稲作の過剰対策として生産調整・稲作転換が実施されたのは、四十五年からであった。このような農業の一大転換にあたり、長野市は関係の機関、農業団体および農業者と一体となって、その総力を結集して稲作転換を促進し、適地適作にもとづく商品生産農業を計画的かつ総合的におこなおうとした。
長野市農業委員会協議会は、四十五年二月、米の一割減反についてどう取りくむか話しあった。その結果、強い批判的な意見も出されたが、食管法堅持のためには一割減反もやむを得ないという声が大勢をしめた。また、同月開かれた長野地方米生産調整推進協議会には一二市町村の関係者二〇〇人が集まり、県の示唆した地区別減反目慓数量にもとづき、長野市三四〇ヘクタール・一六七四トンなど各市町村別の減反目標を決めた。深刻な意見が続出したあとでの決定であったが、それにさいしては拍手はせず、暗黙の了解という形をとり、実施については責任はもてないという空気が強かった。ちなみに、同年の生産調整実績は、二八七ヘクタール、一四五一トン(割当目標面積達成率八六・七パーセント)であった。その後、四十八年にはさらにきびしく、五九七ヘクタール、三〇三一トン(達成率八七・二パーセント)が四十年代ではもっともきびしかった。
山間部の転作誘導目標としては、大豆、野菜を主体として転作をはかり、桑園への転換により養蚕の規模拡大をおこなった。平坦部では大豆、野菜を主体として転作し、将来は蔬菜指定産地事業を推進して産地の拡大をはかろうとした。果樹はりんごを主体とし、同時に、ぶどう・ももの比重も高めて複数経営をめざした。

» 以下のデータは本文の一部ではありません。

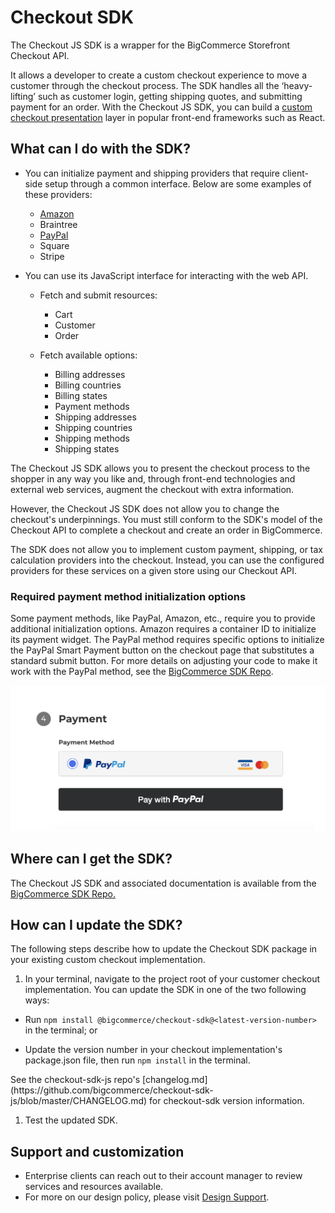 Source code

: #  Checkout SDK

The Checkout JS SDK is a wrapper for the BigCommerce Storefront Checkout API.

It allows a developer to create a custom checkout experience to move a customer through the checkout process.
The SDK handles all the ‘heavy-lifting’ such as customer login, getting shipping quotes, and submitting payment for an order.
With the Checkout JS SDK, you can build a [custom checkout presentation](https://github.com/bigcommerce/checkout-js) layer in popular front-end frameworks such as React.

## What can I do with the SDK?

-   You can initialize payment and shipping providers that require client-side setup through a common interface. Below are some examples of these providers:

    -   [Amazon](#required-payment-method-initialization-options)
    -   Braintree
    -   [PayPal](#required-payment-method-initialization-options)
    -   Square
    -   Stripe

 

-   You can use its JavaScript interface for interacting with the web API.

    -   Fetch and submit resources:
        -   Cart
        -   Customer 
        -   Order

    -   Fetch available options:
        -   Billing addresses
        -   Billing countries
        -   Billing states
        -   Payment methods 
        -   Shipping addresses
        -   Shipping countries
        -   Shipping methods 
        -   Shipping states
      

 

The Checkout JS SDK allows you to present the checkout process to the shopper in any way you like and, through front-end technologies and external web services, augment the checkout with extra information.

However, the Checkout JS SDK does not allow you to change the checkout's underpinnings. You must still conform to the SDK's model of the Checkout API to complete a checkout and create an order in BigCommerce.

The SDK does not allow you to implement custom payment, shipping, or tax calculation providers into the checkout. Instead, you can use the configured providers for these services on a given store using our Checkout API.

### Required payment method initialization options 
Some payment methods, like PayPal, Amazon, etc., require you to provide additional initialization options. Amazon requires a container ID to initialize its payment widget. The PayPal method requires specific options to initialize the PayPal Smart Payment button on the checkout page that substitutes a standard submit button. For more details on adjusting your code to make it work with the PayPal method, see the [BigCommerce SDK Repo](https://github.com/bigcommerce/checkout-sdk-js/blob/master/docs/interfaces/PaypalCommercePaymentInitializeOptions.md).

![Checkout Button](https://raw.githubusercontent.com/bigcommerce/dev-docs/master/assets/images/checkout-sdk-01.png "Checkout Button")

## Where can I get the SDK?
The Checkout JS SDK and associated documentation is available from the [BigCommerce SDK Repo.](https://github.com/bigcommerce/checkout-sdk-js)

## How can I update the SDK?
The following steps describe how to update the Checkout SDK package in your existing custom checkout implementation.

1. In your terminal, navigate to the project root of your customer checkout implementation. You can update the SDK in one of the two following ways:

* Run `npm install @bigcommerce/checkout-sdk@<latest-version-number>` in the terminal; or 

* Update the version number in your checkout implementation's package.json file, then run `npm install` in the terminal.
 
<Callout type="info">
  See the checkout-sdk-js repo's [changelog.md](https://github.com/bigcommerce/checkout-sdk-js/blob/master/CHANGELOG.md) for checkout-sdk version information.
</Callout>

1. Test the updated SDK.

## Support and customization
- Enterprise clients can reach out to their account manager to review services and resources available.
- For more on our design policy, please visit [Design Support](https://support.bigcommerce.com/s/article/BigCommerce-Design-Policy#support).
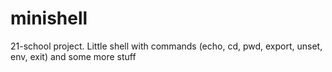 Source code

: # minishell
21-school project. Little shell with commands (echo, cd, pwd, export, unset, env, exit) and some more stuff
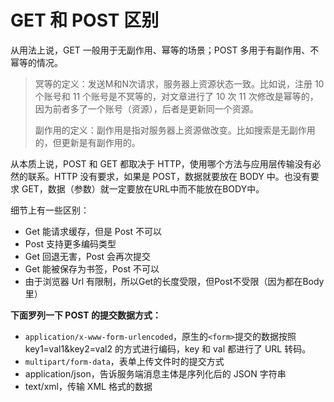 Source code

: # GET 和 POST 区别

从用法上说，GET 一般用于无副作用、幂等的场景；POST 多用于有副作用、不幂等的情况。

> 冥等的定义：发送M和N次请求，服务器上资源状态一致。比如说，注册 10 个账号和 11 个账号是不冥等的，对文章进行了 10 次 11 次修改是幂等的，因为前者多了一个账号（资源），后者是更新同一个资源。
>
> 副作用的定义：副作用是指对服务器上资源做改变。比如搜索是无副作用的，但更新是有副作用的。

从本质上说，POST 和 GET 都取决于 HTTP，使用哪个方法与应用层传输没有必然的联系。HTTP 没有要求，如果是 POST，数据就要放在 BODY 中。也没有要求 GET，数据（参数）就一定要放在URL中而不能放在BODY中。

细节上有一些区别：

- Get 能请求缓存，但是 Post 不可以
- Post 支持更多编码类型
- Get 回退无害，Post 会再次提交
- Get 能被保存为书签，Post 不可以
- 由于浏览器 Url 有限制，所以Get的长度受限，但Post不受限（因为都在Body里）

**下面罗列一下 POST 的提交数据方式：**

-  `application/x-www-form-urlencoded`，原生的`<form>`提交的数据按照key1=val1&key2=val2 的方式进行编码，key 和 val 都进行了 URL 转码。
-  `multipart/form-data`，表单上传文件时的提交方式
-  application/json，告诉服务端消息主体是序列化后的 JSON 字符串
-  text/xml，传输 XML 格式的数据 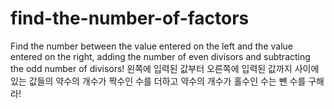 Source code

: # find-the-number-of-factors
Find the number between the value entered on the left and the value entered on the right, adding the number of even divisors and subtracting the odd number of divisors! 왼쪽에 입력된 값부터 오른쪽에 입력된 값까지 사이에 있는 값들의 약수의 개수가 짝수인 수를 더하고 약수의 개수가 홀수인 수는 뺀 수를 구해라!
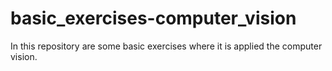 # basic_exercises-computer_vision
In this repository are some basic exercises where it is applied the computer vision.
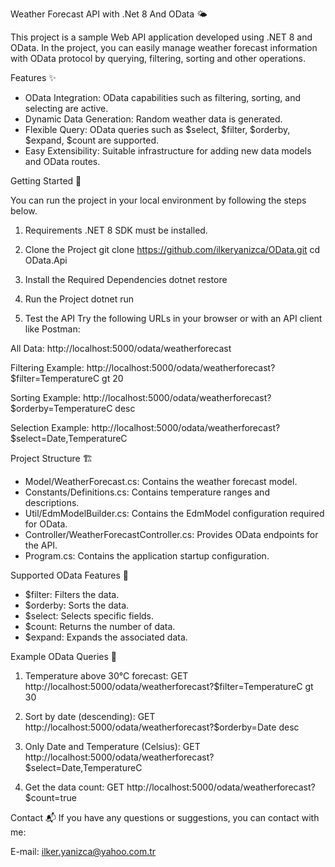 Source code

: Weather Forecast API with .Net 8 And OData 🌤️

This project is a sample Web API application developed using .NET 8 and OData. In the project, you can easily manage weather forecast information with OData protocol by querying, filtering, sorting and other operations.



Features ✨

- OData Integration: OData capabilities such as filtering, sorting, and selecting are active.
- Dynamic Data Generation: Random weather data is generated.
- Flexible Query: OData queries such as $select, $filter, $orderby, $expand, $count are supported.
- Easy Extensibility: Suitable infrastructure for adding new data models and OData routes.


Getting Started 🚀

You can run the project in your local environment by following the steps below.

1. Requirements
.NET 8 SDK must be installed.

3. Clone the Project
git clone https://github.com/ilkeryanizca/OData.git
cd OData.Api

3. Install the Required Dependencies
dotnet restore

4. Run the Project
dotnet run

5. Test the API
Try the following URLs in your browser or with an API client like Postman:

All Data:
http://localhost:5000/odata/weatherforecast

Filtering Example:
http://localhost:5000/odata/weatherforecast?$filter=TemperatureC gt 20

Sorting Example:
http://localhost:5000/odata/weatherforecast?$orderby=TemperatureC desc

Selection Example:
http://localhost:5000/odata/weatherforecast?$select=Date,TemperatureC



Project Structure 🏗️
- Model/WeatherForecast.cs: Contains the weather forecast model.
- Constants/Definitions.cs: Contains temperature ranges and descriptions.
- Util/EdmModelBuilder.cs: Contains the EdmModel configuration required for OData.
- Controller/WeatherForecastController.cs: Provides OData endpoints for the API.
- Program.cs: Contains the application startup configuration.



Supported OData Features 🔧
- $filter: Filters the data.
- $orderby: Sorts the data.
- $select: Selects specific fields.
- $count: Returns the number of data.
- $expand: Expands the associated data.



Example OData Queries 📖
1. Temperature above 30°C forecast:
GET http://localhost:5000/odata/weatherforecast?$filter=TemperatureC gt 30

2. Sort by date (descending):
GET http://localhost:5000/odata/weatherforecast?$orderby=Date desc

3. Only Date and Temperature (Celsius):
GET http://localhost:5000/odata/weatherforecast?$select=Date,TemperatureC

4. Get the data count:
GET http://localhost:5000/odata/weatherforecast?$count=true

Contact 📬
If you have any questions or suggestions, you can contact with me:

E-mail: ilker.yanizca@yahoo.com.tr
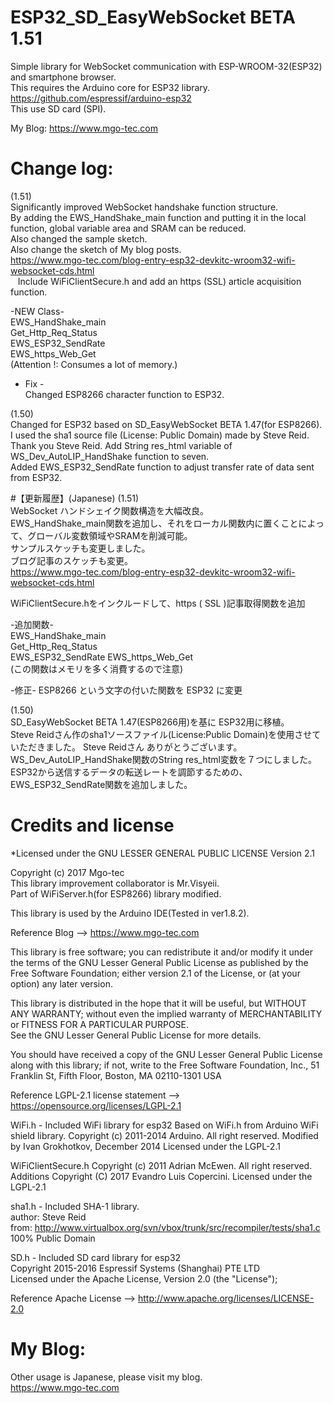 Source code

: # ESP32_SD_EasyWebSocket BETA 1.51
Simple library for WebSocket communication with ESP-WROOM-32(ESP32) and smartphone browser.  
This requires the Arduino core for ESP32 library.  
https://github.com/espressif/arduino-esp32  
This use SD card (SPI).  

My Blog: https://www.mgo-tec.com
# Change log:
(1.51)  
Significantly improved WebSocket handshake function structure.  
By adding the EWS_HandShake_main function and putting it in the local function, global variable area and SRAM can be reduced.  
Also changed the sample sketch.  
Also change the sketch of My blog posts.  
https://www.mgo-tec.com/blog-entry-esp32-devkitc-wroom32-wifi-websocket-cds.html  
  
Include WiFiClientSecure.h and add an https (SSL) article acquisition function.  
  
-NEW Class-  
EWS_HandShake_main  
Get_Http_Req_Status  
EWS_ESP32_SendRate  
EWS_https_Web_Get  
(Attention !: Consumes a lot of memory.)  
  
- Fix -  
Changed ESP8266 character function to ESP32.  
  
(1.50)  
Changed for ESP32 based on SD_EasyWebSocket BETA 1.47(for ESP8266).
I used the sha1 source file (License: Public Domain) made by Steve Reid.
Thank you Steve Reid.
Add String res_html variable of WS_Dev_AutoLIP_HandShake function to seven.  
Added EWS_ESP32_SendRate function to adjust transfer rate of data sent from ESP32.  
  
  
#【更新履歴】(Japanese)
(1.51)  
WebSocket ハンドシェイク関数構造を大幅改良。  
EWS_HandShake_main関数を追加し、それをローカル関数内に置くことによって、グローバル変数領域やSRAMを削減可能。  
サンプルスケッチも変更しました。  
ブログ記事のスケッチも変更。  
https://www.mgo-tec.com/blog-entry-esp32-devkitc-wroom32-wifi-websocket-cds.html  
  
WiFiClientSecure.hをインクルードして、https ( SSL )記事取得関数を追加  
  
-追加関数-  
EWS_HandShake_main  
Get_Http_Req_Status  
EWS_ESP32_SendRate
EWS_https_Web_Get  
(この関数はメモリを多く消費するので注意)  
  
-修正-
ESP8266 という文字の付いた関数を ESP32 に変更
  
(1.50)  
SD_EasyWebSocket BETA 1.47(ESP8266用)を基に ESP32用に移植。  
Steve Reidさん作のsha1ソースファイル(License:Public Domain)を使用させていただきました。
Steve Reidさん ありがとうございます。
WS_Dev_AutoLIP_HandShake関数のString res_html変数を７つにしました。
ESP32から送信するデータの転送レートを調節するための、EWS_ESP32_SendRate関数を追加しました。  

# Credits and license
*Licensed under the GNU LESSER GENERAL PUBLIC LICENSE Version 2.1  
  
Copyright (c) 2017 Mgo-tec  
This library improvement collaborator is Mr.Visyeii.  
Part of WiFiServer.h(for ESP8266) library modified.  
  
This library is used by the Arduino IDE(Tested in ver1.8.2).  
  
Reference Blog --> https://www.mgo-tec.com  
  
This library is free software; you can redistribute it and/or modify it under the terms of the GNU Lesser General Public License as published by the Free Software Foundation; either version 2.1 of the License, or (at your option) any later version.  
  
This library is distributed in the hope that it will be useful, but WITHOUT ANY WARRANTY; without even the implied warranty of MERCHANTABILITY or FITNESS FOR A PARTICULAR PURPOSE.  
See the GNU Lesser General Public License for more details.  
  
You should have received a copy of the GNU Lesser General Public License along with this library; if not, write to the Free Software Foundation, Inc., 51 Franklin St, Fifth Floor, Boston, MA  02110-1301  USA  
  
Reference LGPL-2.1 license statement --> https://opensource.org/licenses/LGPL-2.1  
  
WiFi.h - Included WiFi library for esp32
Based on WiFi.h from Arduino WiFi shield library.
Copyright (c) 2011-2014 Arduino.  All right reserved.
Modified by Ivan Grokhotkov, December 2014
Licensed under the LGPL-2.1

WiFiClientSecure.h
Copyright (c) 2011 Adrian McEwen.  All right reserved.
Additions Copyright (C) 2017 Evandro Luis Copercini.
Licensed under the LGPL-2.1
  
sha1.h - Included SHA-1 library.  
author: Steve Reid  
from: http://www.virtualbox.org/svn/vbox/trunk/src/recompiler/tests/sha1.c  
100% Public Domain  
  
SD.h - Included SD card library for esp32  
Copyright 2015-2016 Espressif Systems (Shanghai) PTE LTD  
Licensed under the Apache License, Version 2.0 (the "License");  
  
Reference Apache License --> http://www.apache.org/licenses/LICENSE-2.0  
  
# My Blog: 
Other usage is Japanese, please visit my blog.  
https://www.mgo-tec.com
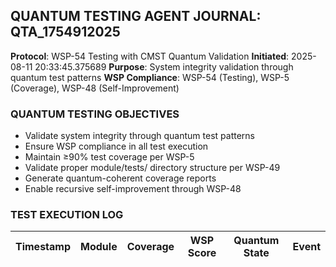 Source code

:
## QUANTUM TESTING AGENT JOURNAL: QTA_1754912025
**Protocol**: WSP-54 Testing with CMST Quantum Validation
**Initiated**: 2025-08-11 20:33:45.375689
**Purpose**: System integrity validation through quantum test patterns
**WSP Compliance**: WSP-54 (Testing), WSP-5 (Coverage), WSP-48 (Self-Improvement)

### QUANTUM TESTING OBJECTIVES
- Validate system integrity through quantum test patterns
- Ensure WSP compliance in all test execution
- Maintain ≥90% test coverage per WSP-5
- Validate proper module/tests/ directory structure per WSP-49
- Generate quantum-coherent coverage reports
- Enable recursive self-improvement through WSP-48

### TEST EXECUTION LOG
| Timestamp | Module | Coverage | WSP Score | Quantum State | Event |
|-----------|--------|----------|-----------|---------------|-------|
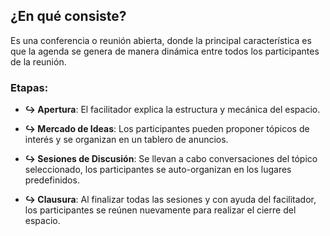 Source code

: ## **¿En qué consiste?**

Es una conferencia o reunión abierta, donde la principal característica es que la agenda se genera de manera dinámica entre todos los participantes de la reunión.

### **Etapas:**

- **↪ Apertura**: El facilitador explica la estructura y mecánica del espacio.

- **↪ Mercado de Ideas**: Los participantes pueden proponer tópicos de interés y se organizan en un tablero de anuncios.

- **↪ Sesiones de Discusión**: Se llevan a cabo conversaciones del tópico seleccionado, los participantes se auto-organizan en los lugares predefinidos.

- **↪ Clausura**: Al finalizar todas las sesiones y con ayuda del facilitador, los participantes se reúnen nuevamente para realizar el cierre del espacio.
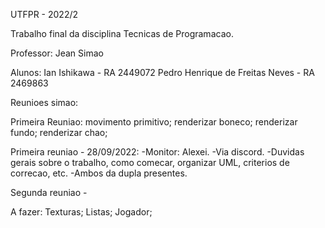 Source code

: UTFPR - 2022/2

Trabalho final da disciplina Tecnicas de Programacao.

Professor: Jean Simao

Alunos: Ian Ishikawa - RA 2449072
		Pedro Henrique de Freitas Neves - RA 2469863

Reunioes simao:

Primeira Reuniao:
	movimento primitivo;
	renderizar boneco;
	renderizar fundo;
	renderizar chao;


Primeira reuniao - 28/09/2022:
	-Monitor: Alexei.
	-Via discord.
	-Duvidas gerais sobre o trabalho, como comecar, organizar UML, criterios de correcao, etc. 
	-Ambos da dupla presentes.


Segunda reuniao - 

A fazer:
	Texturas;
	Listas;
	Jogador;

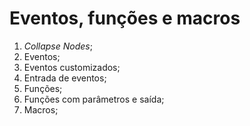 # Eventos, funções e macros
1. *Collapse Nodes*;
1. Eventos;
1. Eventos customizados;
1. Entrada de eventos;
1. Funções;
1. Funções com parâmetros e saída;
1. Macros;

長野市農林部資料「米の生産調整と稲作転換」(各年)によれば、年次別転作実績のうち、普通転作は、野菜面積がもっとも多く、四十五年の四二ヘクタールから四十九年の八五ヘクタールに拡大している。豆類は四十五年の三七ヘクタールから四十七年の六三ヘクタールをピークに、五十年三九ヘクタールに減っている。その他、永年性作物の特別転作としては果樹と桑が代表的で、五十年にはそれぞれ一三六ヘクタール、三一ヘクタールにおよんでいる。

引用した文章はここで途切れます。